WORK REQUIRED | Among the entries below, find the lines holding "where" and copy them.

Saved data entries
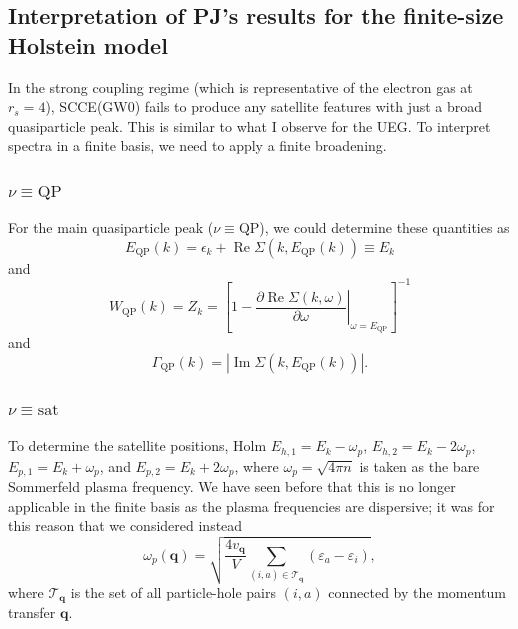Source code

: \subsection{Interpretation of PJ's results for the finite-size Holstein model}
In the strong coupling regime (which is representative of the electron gas at $r_s=4$), SCCE(GW0) fails to produce any satellite features with just a broad quasiparticle peak. This is similar to what I observe for the UEG.
To interpret spectra in a finite basis, we need to apply a finite broadening. 
\subsubsection{\(\nu \equiv \mathrm{QP}\)}
For the main quasiparticle peak ($\nu\equiv \mathrm{QP}$), we could determine these quantities as
\begin{equation}
E_{\mathrm{QP}}(k)=\epsilon_k+\operatorname{Re} \Sigma\left(k, E_{\mathrm{QP}}(k)\right) \equiv E_k
\end{equation}
and
\begin{equation}
W_{\mathrm{QP}}(k)=Z_k=\left[1-\left.\frac{\partial \operatorname{Re} \Sigma(k, \omega)}{\partial \omega}\right|_{\omega=E_{\mathrm{QP}}}\right]^{-1}     
\end{equation}
and 
\begin{equation}
\Gamma_{\mathrm{QP}}(k)=\left|\operatorname{Im} \Sigma\left(k, E_{\mathrm{QP}}(k)\right)\right| .
\end{equation}
\subsubsection{\(\nu \equiv\mathrm{sat}\)}
To determine the satellite positions, Holm  $E_{h, 1}=E_k-\omega_p$, $E_{h, 2}=E_k-2 \omega_p$, $E_{p, 1}=E_k+\omega_p$, and $E_{p, 2}=E_k+2 \omega_p$, where $\omega_p = \sqrt{4 \pi n}$ is taken as the bare Sommerfeld plasma frequency. We have seen before that this is no longer applicable in the finite basis as the plasma frequencies are dispersive; it was for this reason that we considered instead
\begin{equation}
    \omega_p(\mathbf{q})
    =
   \sqrt{\frac{4v_{\mathbf{q}}}{V}
    \sum_{(i,a)\in\mathcal{T}_{\mathbf{q}}}
    \left(\varepsilon_a-\varepsilon_i\right)},
\end{equation}
where $\mathcal{T}_{\mathbf{q}}$ is the set of all particle-hole pairs $(i,a)$ connected by the momentum transfer $\mathbf{q}$.
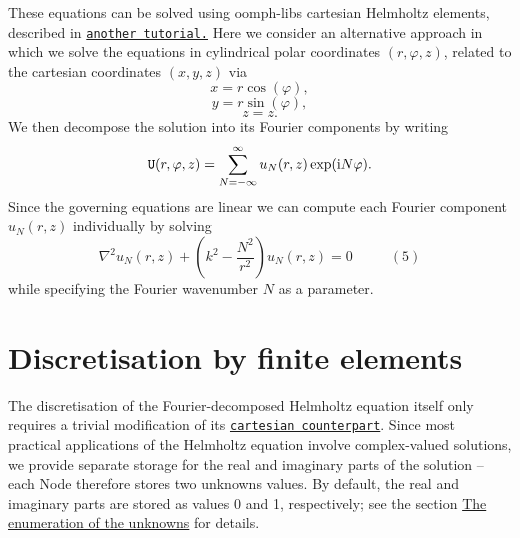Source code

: These equations can be solved using {\ttfamily oomph-\/lib\textquotesingle{}s} cartesian Helmholtz elements, described in \href{../../../helmholtz/scattering/html/index.html}{\tt another tutorial.} Here we consider an alternative approach in which we solve the equations in cylindrical polar coordinates $ (r,\varphi,z) $, related to the cartesian coordinates $ (x,y,z) $ via \[ x = r \cos(\varphi), \] \[ y = r \sin(\varphi), \] \[ z = z. \] We then decompose the solution into its Fourier components by writing \[ {\tt U}(r,\varphi,z) = \sum_{N=-\infty}^{\infty} u_N(r,z) \exp({\rm i} N \varphi). \] Since the governing equations are linear we can compute each Fourier component $ u_N(r,z) $ individually by solving \[ \nabla^2 {u_{N}}(r,z) + \left(k^2-\frac{N^2}{r^2}\right) u_N(r,z) = 0 \ \ \ \ \ \ \ \ \ \ \ \ (5) \] while specifying the Fourier wavenumber $ N $ as a parameter.



 

\hypertarget{index_discr}{}\section{Discretisation by finite elements}\label{index_discr}
The discretisation of the Fourier-\/decomposed Helmholtz equation itself only requires a trivial modification of its \href{../../../helmholtz/scattering/html/index.html}{\tt cartesian counterpart}. Since most practical applications of the Helmholtz equation involve complex-\/valued solutions, we provide separate storage for the real and imaginary parts of the solution -- each {\ttfamily Node} therefore stores two unknowns values. By default, the real and imaginary parts are stored as values 0 and 1, respectively; see the section \hyperlink{index_numbering}{The enumeration of the unknowns} for details.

FINISHED EXERCISE |
To determine the satellite positions, Holm  $E_{h, 1}=E_k-\omega_p$, $E_{h, 2}=E_k-2 \omega_p$, $E_{p, 1}=E_k+\omega_p$, and $E_{p, 2}=E_k+2 \omega_p$, where $\omega_p = \sqrt{4 \pi n}$ is taken as the bare Sommerfeld plasma frequency. We have seen before that this is no longer applicable in the finite basis as the plasma frequencies are dispersive; it was for this reason that we considered instead
where $\mathcal{T}_{\mathbf{q}}$ is the set of all particle-hole pairs $(i,a)$ connected by the momentum transfer $\mathbf{q}$.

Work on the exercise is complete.